Indonesia Family Life Survey (IFLS)

An on-going longitudinal survey of individuals, households, families, communities and facilities, the first wave of the survey was conducted in 1993/4 and included interviews with 7,224 households in 321 communities in 13 provinces in Indonesia. The survey is representative of about 83% of the Indonesian population. The second wave, in 1997/8, was followed by a survey of 25% of the sample enumeration ares in 1998. IFLS3 was conducted in 2000 and IFLS4 was conducted in 2007/08.

The surveys contain retrospective histories about, for example, employment, marriage, fertility and migration over the life course of each respondent. The surveys also include household consumption, assets, self-reported health status and a battery of health measures (including anthropometrics, hemoglobin, blood pressure, lung capacity and time to stand from a sitting position). In 2007, cholesterol and dry blood spots were added.

Public domain data and documentation are available on the web .


Malaysian Family Life Surveys (MFLS)

conducted in 1976/7 and 1988 also contain extensive histories on employment, marriage, fertility and migration. Respondents in the first wave were followed in the subsequent waves; in the second wave, a refreshment sample was added. MFLS1 (1976/77) and MFLS2 (1988) are in the public domain.

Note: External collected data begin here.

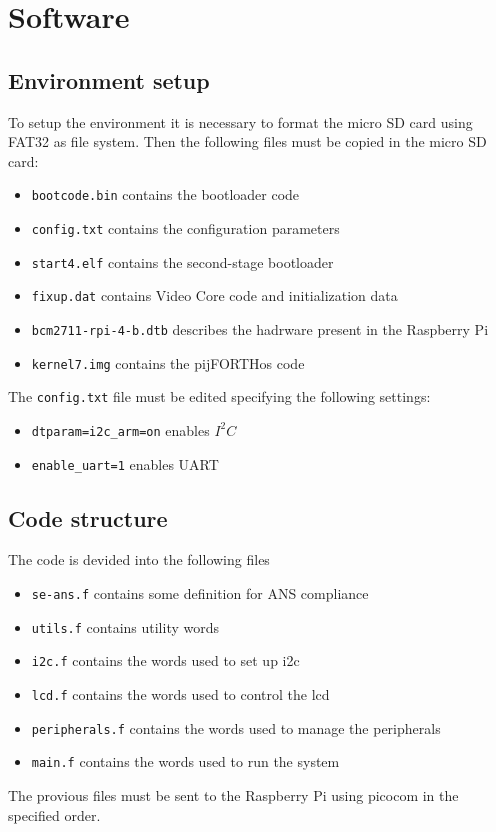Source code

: \documentclass[]{article}
\begin{document}
\section{Software}

\subsection{Environment setup}
To setup the environment it is necessary to format the micro SD card using FAT32 as file system. Then the following files must be copied in the micro SD card: 
\begin{itemize}
    \item \texttt{bootcode.bin} contains the bootloader code 
    \item \texttt{config.txt} contains the configuration parameters
    \item \texttt{start4.elf} contains the second-stage bootloader 
    \item \texttt{fixup.dat} contains Video Core code and initialization data 
    \item \texttt{bcm2711-rpi-4-b.dtb} describes the hadrware present in the Raspberry Pi
    \item \texttt{kernel7.img} contains the pijFORTHos code   
\end{itemize}
The \texttt{config.txt} file must be edited specifying the following settings:
\begin{itemize}
    \item \texttt{dtparam=i2c\_arm=on} enables $ I^2C $
    \item \texttt{enable\_uart=1} enables UART 
\end{itemize}

\subsection{Code structure}
The code is devided into the following files 

\begin{itemize}
    \item \texttt{se-ans.f} contains some definition for ANS compliance 
    \item \texttt{utils.f} contains utility words
    \item \texttt{i2c.f} contains the words used to set up i2c 
    \item \texttt{lcd.f} contains the words used to control the lcd
    \item \texttt{peripherals.f} contains the words used to manage the peripherals
    \item \texttt{main.f} contains the words used to run the system 
\end{itemize}
The provious files must be sent to the Raspberry Pi using picocom in the specified order.
\end{document}
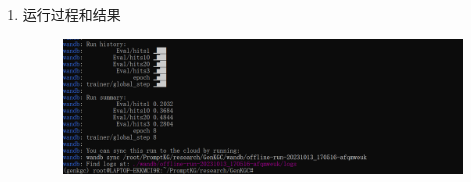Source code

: \documentclass{article}
\begin{document}
\begin{enumerate}
    \item 运行过程和结果
\begin{figure}[htp]
    \centering
    \includegraphics[width=16cm]{最终结果.png}
    \caption{}
    \label{pic7}
\end{figure}
\end{enumerate}
\end{document}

Matlab Health and Social Survey (MHSS)

was conducted in 1996 and covers the same area as the Matlab Demographic Surveillance System. The data are in the public domain . A resurvey is underway.


Mexican Family Life Survey (MxFLS)

is an on-going nationally representative longitudinal survey of individuals, households, families and communities. The first wave was conducted in 2002. The first follow-up was completed in 2005. The second follow-ups was conducted in 2009/10. In addition to consumption, income, wealth, employment, marriage and fertility, the survey contains a module on crime and victimization as well migration histories. Respondents are followed if they move and interviewed in their new location. This includes people who move to the U.S. and those that return to Mexico. Biomarker data are collected and include assets, self-reported health status and a battery of health measures and dry blood spots. Data from the first two waves collected in Mexico are in the public domain .

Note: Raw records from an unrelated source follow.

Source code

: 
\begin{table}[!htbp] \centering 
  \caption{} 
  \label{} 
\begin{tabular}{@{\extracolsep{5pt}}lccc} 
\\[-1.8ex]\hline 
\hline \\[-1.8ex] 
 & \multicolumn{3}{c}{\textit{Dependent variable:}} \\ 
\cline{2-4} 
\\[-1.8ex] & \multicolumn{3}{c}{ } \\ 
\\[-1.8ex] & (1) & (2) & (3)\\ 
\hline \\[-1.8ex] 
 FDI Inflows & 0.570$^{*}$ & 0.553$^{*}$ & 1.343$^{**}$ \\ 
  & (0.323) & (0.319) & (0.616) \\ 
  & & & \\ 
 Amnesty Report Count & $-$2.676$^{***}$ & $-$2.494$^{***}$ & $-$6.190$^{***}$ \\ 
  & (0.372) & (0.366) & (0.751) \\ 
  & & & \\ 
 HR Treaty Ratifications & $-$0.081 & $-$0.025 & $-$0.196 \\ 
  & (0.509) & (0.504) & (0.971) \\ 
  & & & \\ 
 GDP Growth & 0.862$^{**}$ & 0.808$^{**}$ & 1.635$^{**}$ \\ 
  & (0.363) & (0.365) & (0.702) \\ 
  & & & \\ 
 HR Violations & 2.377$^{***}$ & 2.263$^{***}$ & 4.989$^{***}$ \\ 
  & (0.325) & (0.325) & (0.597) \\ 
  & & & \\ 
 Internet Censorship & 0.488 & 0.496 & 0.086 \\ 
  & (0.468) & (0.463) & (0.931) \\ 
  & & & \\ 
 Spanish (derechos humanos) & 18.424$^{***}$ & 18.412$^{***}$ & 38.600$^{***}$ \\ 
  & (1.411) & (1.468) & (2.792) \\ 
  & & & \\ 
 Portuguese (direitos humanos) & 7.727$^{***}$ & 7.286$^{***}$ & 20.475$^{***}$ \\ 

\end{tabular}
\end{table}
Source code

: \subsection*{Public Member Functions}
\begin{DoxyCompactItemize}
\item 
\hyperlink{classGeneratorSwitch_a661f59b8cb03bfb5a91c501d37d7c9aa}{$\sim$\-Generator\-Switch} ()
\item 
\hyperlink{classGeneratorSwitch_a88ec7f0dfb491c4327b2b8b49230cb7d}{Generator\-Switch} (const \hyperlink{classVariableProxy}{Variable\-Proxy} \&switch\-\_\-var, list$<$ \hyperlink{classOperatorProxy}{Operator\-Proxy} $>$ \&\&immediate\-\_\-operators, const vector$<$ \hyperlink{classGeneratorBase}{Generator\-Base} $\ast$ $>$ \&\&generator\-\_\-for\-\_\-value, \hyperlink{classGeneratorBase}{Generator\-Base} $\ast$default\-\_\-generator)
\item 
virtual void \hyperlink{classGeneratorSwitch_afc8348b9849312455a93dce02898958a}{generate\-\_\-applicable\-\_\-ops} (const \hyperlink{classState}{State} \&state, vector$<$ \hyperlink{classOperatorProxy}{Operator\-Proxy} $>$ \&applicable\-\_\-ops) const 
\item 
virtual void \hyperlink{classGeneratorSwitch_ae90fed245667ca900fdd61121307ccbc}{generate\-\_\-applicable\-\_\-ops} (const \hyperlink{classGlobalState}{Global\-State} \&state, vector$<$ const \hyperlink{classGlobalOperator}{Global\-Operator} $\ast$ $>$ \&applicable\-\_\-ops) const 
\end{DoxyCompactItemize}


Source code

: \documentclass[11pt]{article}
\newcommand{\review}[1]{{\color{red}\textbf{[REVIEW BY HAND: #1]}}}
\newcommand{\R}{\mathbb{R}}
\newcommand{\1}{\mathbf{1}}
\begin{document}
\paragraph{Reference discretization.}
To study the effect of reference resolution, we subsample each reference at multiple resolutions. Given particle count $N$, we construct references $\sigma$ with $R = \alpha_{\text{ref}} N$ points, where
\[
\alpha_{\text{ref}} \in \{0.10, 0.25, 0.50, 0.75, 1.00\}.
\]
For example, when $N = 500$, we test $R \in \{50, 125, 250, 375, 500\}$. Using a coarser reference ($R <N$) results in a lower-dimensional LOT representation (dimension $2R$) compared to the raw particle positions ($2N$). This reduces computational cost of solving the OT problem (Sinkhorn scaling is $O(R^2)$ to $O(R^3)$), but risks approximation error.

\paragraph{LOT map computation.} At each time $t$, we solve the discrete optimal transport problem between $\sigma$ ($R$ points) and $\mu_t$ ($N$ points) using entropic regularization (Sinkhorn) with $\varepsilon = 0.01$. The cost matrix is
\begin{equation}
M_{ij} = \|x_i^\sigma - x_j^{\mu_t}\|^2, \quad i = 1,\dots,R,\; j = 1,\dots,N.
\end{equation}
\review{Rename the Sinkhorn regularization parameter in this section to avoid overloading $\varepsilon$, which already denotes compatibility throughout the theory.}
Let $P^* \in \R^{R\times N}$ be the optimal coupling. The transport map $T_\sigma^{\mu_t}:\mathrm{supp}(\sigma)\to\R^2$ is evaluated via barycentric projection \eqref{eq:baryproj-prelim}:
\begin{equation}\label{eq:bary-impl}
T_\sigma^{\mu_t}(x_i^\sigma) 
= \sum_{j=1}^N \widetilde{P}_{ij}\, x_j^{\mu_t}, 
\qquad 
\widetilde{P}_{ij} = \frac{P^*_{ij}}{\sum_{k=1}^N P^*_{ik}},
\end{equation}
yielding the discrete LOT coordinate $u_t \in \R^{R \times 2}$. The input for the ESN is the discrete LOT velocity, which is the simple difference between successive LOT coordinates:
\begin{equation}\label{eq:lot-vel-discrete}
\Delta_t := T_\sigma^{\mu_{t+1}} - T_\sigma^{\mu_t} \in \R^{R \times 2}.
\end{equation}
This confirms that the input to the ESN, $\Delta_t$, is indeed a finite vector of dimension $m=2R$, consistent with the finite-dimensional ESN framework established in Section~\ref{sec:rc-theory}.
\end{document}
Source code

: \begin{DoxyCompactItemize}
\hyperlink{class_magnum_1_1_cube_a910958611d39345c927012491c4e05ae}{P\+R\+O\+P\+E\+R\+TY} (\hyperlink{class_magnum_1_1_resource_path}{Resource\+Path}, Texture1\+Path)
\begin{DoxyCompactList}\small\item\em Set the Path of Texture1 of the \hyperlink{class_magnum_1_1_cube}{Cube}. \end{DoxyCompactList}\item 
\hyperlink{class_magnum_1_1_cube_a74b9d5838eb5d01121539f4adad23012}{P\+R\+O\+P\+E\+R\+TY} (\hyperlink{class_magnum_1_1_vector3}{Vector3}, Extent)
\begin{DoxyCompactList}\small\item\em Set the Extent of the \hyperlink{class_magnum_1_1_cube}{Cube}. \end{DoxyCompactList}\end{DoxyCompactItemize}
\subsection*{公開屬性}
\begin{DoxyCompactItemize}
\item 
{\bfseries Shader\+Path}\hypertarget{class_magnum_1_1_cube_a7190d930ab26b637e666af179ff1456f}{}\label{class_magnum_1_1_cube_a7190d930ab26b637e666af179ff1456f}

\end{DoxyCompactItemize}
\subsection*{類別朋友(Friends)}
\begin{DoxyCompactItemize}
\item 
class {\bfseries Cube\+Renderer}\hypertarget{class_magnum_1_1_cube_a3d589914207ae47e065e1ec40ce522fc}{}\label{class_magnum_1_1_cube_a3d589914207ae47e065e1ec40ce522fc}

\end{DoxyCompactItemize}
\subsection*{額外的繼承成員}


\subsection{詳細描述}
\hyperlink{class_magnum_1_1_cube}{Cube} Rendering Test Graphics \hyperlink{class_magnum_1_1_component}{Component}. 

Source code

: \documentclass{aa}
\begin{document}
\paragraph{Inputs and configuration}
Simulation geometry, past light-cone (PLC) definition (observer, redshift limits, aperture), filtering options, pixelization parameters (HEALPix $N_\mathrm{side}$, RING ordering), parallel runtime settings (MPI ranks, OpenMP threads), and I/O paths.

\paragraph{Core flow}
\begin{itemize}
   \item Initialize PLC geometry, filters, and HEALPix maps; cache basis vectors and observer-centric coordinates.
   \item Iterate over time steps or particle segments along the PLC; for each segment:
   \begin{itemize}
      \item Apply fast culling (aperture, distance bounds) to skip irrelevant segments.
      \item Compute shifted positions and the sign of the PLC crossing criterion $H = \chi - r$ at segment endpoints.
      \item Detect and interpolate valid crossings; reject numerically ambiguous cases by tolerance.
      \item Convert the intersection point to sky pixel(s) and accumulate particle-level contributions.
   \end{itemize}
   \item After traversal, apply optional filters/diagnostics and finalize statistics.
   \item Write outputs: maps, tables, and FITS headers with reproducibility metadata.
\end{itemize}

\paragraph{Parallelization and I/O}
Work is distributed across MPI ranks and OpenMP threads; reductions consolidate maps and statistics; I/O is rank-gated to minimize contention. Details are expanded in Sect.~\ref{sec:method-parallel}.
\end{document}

Guatemalan Survey of Family Health (EGSF)

is a single cross section survey which was was conducted in rural communities in 4 of Guatemala’s 22 departments. The survey was fielded in 1995. The data are publicly available .


University of North Carolina Surveys


Cebu Longitudinal Health and Nutrition Surveys

Conducted by a team of researchers from the United States and the Philippines, the Cebu Longitudinal Health and Nutrition Survey is an ongoing study of a cohort of Filipino women who gave birth between May 1, 1983 and April 30, 1984 and have been re-interviewed periodically since then. The data are available at UNC.

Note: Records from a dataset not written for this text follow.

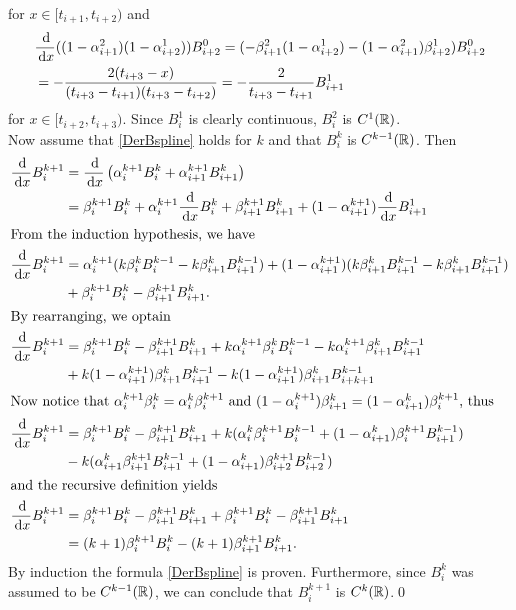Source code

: for $x\in [t_{i+1},t_{i+2})$ and
\begin{align}
  &\frac{\,{\rm d}}{\,{\rm d} x} ((1-\alpha_{i+1}^2)(1-\alpha_{i+2}^1))B_{i+2}^0 = (-\beta_{i+1}^2(1-\alpha_{i+2}^1) -(1-\alpha_{i+1}^2)\beta_{i+2}^1)B_{i+2}^0\\
  &= - \frac{2(t_{i+3}-x)}{(t_{i+3}-t_{i+1})(t_{i+3}-t_{i+2})} = -\frac{2}{t_{i+3}-t_{i+1}}B_{i+1}^1
\end{align}
for $x\in [t_{i+2},t_{i+3})$. Since $B_i^1$ is clearly continuous, $B_i^2$ is $C^{1}(\mathbb R)$.\\

Now assume that \eqref{DerBspline} holds for $k$ and that $B_i^k$ is $C^{k-1}(\mathbb R)$. Then 
\begin{align}
  \frac{\,{\rm d}}{\,{\rm d} x} B_i^{k+1} &= \frac{\,{\rm d}}{\,{\rm d} x} \left(\alpha_i^{k+1} B_i^k + \alpha_{i+1}^{k+1}B_{i+1}^k\right)\\
  &= \beta_i^{k+1} B_i^k + \alpha_i^{k+1} \frac{\,{\rm d}}{\,{\rm d} x}B_i^k + \beta_{i+1}^{k+1} B_{i+1}^k + (1-\alpha_{i+1}^{k+1}) \frac{\,{\rm d}}{\,{\rm d} x}B_{i+1}^1\\
  \intertext{From the induction hypothesis, we have}
  \frac{\,{\rm d}}{\,{\rm d} x} B_i^{k+1} &= \alpha_i^{k+1}(k\beta_i^{k}B_i^{k-1} - k\beta_{i+1}^{k}B_{i+1}^{k-1}) + (1-\alpha_{i+1}^{k+1})(k\beta_{i+1}^{k}B_{i+1}^{k-1} - k\beta_{i+1}^k B_{i+1}^{k-1})\\
  &+ \beta_i^{k+1}B_i^k - \beta_{i+1}^{k+1}B_{i+1}^k.\\
  \intertext{By rearranging, we optain}
  \frac{\,{\rm d}}{\,{\rm d} x} B_i^{k+1} &= \beta_i^{k+1} B_i^k - \beta_{i+1}^{k+1}B_{i+1}^k + k\alpha_i^{k+1}\beta_i^kB_i^{k-1} - k\alpha_i^{k+1}\beta_{i+1}^kB_{i+1}^{k-1}\\
  &+ k(1-\alpha_{i+1}^{k+1})\beta_{i+1}^kB_{i+1}^{k-1} - k(1-\alpha_{i+1}^{k+1})\beta_{i+1}^kB_{i+{k+1}}^{k-1}\\
  \intertext{Now notice that $\alpha_i^{k+1}\beta_i^{k} = \alpha_i^{k}\beta_i^{k+1}$ and $(1-\alpha_i^{k+1})\beta_{i+1}^{k} = (1-\alpha_{i+1}^{k})\beta_{i}^{k+1}$, thus}
  \frac{\,{\rm d}}{\,{\rm d} x} B_i^{k+1} &= \beta_i^{k+1} B_i^k - \beta_{i+1}^{k+1}B_{i+1}^k + k(\alpha_i^k\beta_i^{k+1}B_i^{k-1} + (1-\alpha_{i+1}^k)\beta_{i}^{k+1}B_{i+1}^{k-1})\\
  &- k(\alpha_{i+1}^k\beta_{i+1}^{k+1}B_{i+1}^{k-1} + (1-\alpha_{i+1}^k)\beta_{i+2}^{k+1}B_{i+2}^{k-1})\\
  \intertext{and the recursive definition yields}
  \frac{\,{\rm d}}{\,{\rm d} x} B_i^{k+1} &= \beta_i^{k+1} B_i^k - \beta_{i+1}^{k+1}B_{i+1}^k + \beta_{i}^{k+1}B_i^k - \beta_{i+1}^{k+1} B_{i+1}^k\\
  &= (k+1)\beta_{i}^{k+1}B_i^k - (k+1)\beta_{i+1}^{k+1} B_{i+1}^k.
\end{align}
By induction the formula \eqref{DerBspline} is proven. Furthermore, since $B_i^k$ was assumed to be $C^{k-1}(\mathbb R)$, we can conclude that $B_i^{k+1}$ is $C^k(\mathbb R)$.\hfill\qed\\

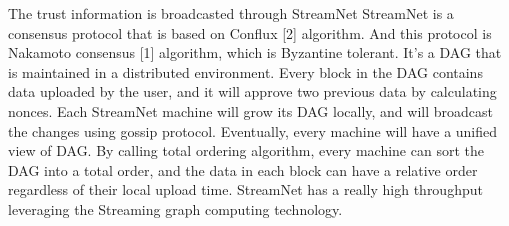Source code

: The trust information is broadcasted through StreamNet
StreamNet is a consensus protocol that is based on Conflux [2] algorithm. And this protocol is Nakamoto consensus [1] algorithm, which is Byzantine tolerant.
It's a DAG that is maintained in a distributed environment. Every block in the DAG contains data uploaded by the user, and it will approve two previous data by calculating nonces.
Each StreamNet machine will grow its DAG locally, and will broadcast the changes using gossip protocol. Eventually, every machine will have a unified view of DAG.
By calling total ordering algorithm, every machine can sort the DAG into a total order, and the data in each block can have a relative order regardless of their local upload time. 
StreamNet has a really high throughput leveraging the Streaming graph computing technology.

China Health and Nutrition Survey

The China Health and Nutrition Survey was conducted in 1989 and 1991 in 8 provinces in China and provides a wealth of detailed information on health and nutrition of adults and children including physical examinations. These data are available at UNC.


Nang Rong (Thailand) projects

The Nang Rong projects represent a major data collection effort that was started in 1984 with a census of households in 51 villages. The villages were resurveyed in 1988 and again in 1994/95. New entrants were interviewed and a subsample of out migrants were followed. These data are available at UNC.


Russia Longitudinal Monitoring Survey (RLMS)

is an on-going panel survey of households in Russia that began in 1992. These data are available at UNC.


University of Washington CSDE Vietnam Research Projects


Vietnam Life History Survey (1991)

The Vietnam Life History Survey is a collaboration between the University of Wasthington, the Institute of Sociology and the Institute of Social Sciences, in Vietnam. The survey collects data from about 100 households in two urban and two rural areas in Vietname. The data are available at CSDE at UW.


Vietnam Longitudinal Survey (1995-1998)

The Vietnam Longitudinal Survey is a collaboration between Professor Charles Hirschman, University of Wasthington, the Institute of Sociology in Vietnam. The survey collects detailed demographic information from all adult respondents in over 1,800 households in one area of Vietnam. The data are available at CSDE at UW.


Rural Economic and Demographic Survey (REDS)

The National Council of Applied Economic Research has been surveying households and villages since the late 1960s as part of REDS. Some of the respondents have been interviewed in several rounds yielding a panel spanning 30 years. The raw data from the 1969, 1982 and 1999 waves are available on Andrew Foster’s web site . Foster provides an overview of the files here.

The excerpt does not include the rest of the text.